### Aim of the exercise:
Search the records below for the word "definition". Pull out each line that has it.
■ ■ ■
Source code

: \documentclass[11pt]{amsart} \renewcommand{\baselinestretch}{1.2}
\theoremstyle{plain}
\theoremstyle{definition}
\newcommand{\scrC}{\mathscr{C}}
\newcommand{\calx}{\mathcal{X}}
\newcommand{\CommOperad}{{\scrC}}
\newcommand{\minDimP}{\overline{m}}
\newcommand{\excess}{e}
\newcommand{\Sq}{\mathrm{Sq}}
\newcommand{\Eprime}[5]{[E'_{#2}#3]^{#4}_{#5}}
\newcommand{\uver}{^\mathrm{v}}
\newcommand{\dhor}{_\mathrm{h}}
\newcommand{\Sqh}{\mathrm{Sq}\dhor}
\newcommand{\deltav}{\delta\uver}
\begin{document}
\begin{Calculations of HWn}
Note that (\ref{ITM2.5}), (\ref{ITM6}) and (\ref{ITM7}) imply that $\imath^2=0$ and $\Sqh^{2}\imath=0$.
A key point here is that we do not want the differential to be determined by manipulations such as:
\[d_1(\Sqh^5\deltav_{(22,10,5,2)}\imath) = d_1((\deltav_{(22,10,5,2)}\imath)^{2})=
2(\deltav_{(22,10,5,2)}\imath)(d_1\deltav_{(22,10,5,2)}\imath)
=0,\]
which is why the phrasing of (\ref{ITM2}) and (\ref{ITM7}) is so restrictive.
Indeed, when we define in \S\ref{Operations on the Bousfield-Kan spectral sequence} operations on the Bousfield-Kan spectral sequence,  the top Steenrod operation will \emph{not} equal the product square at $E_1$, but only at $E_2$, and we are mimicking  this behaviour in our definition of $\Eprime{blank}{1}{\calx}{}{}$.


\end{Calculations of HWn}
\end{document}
■ ■ ■
### Response area:
\theoremstyle{definition}
Indeed, when we define in \S\ref{Operations on the Bousfield-Kan spectral sequence} operations on the Bousfield-Kan spectral sequence,  the top Steenrod operation will \emph{not} equal the product square at $E_1$, but only at $E_2$, and we are mimicking  this behaviour in our definition of $\Eprime{blank}{1}{\calx}{}{}$.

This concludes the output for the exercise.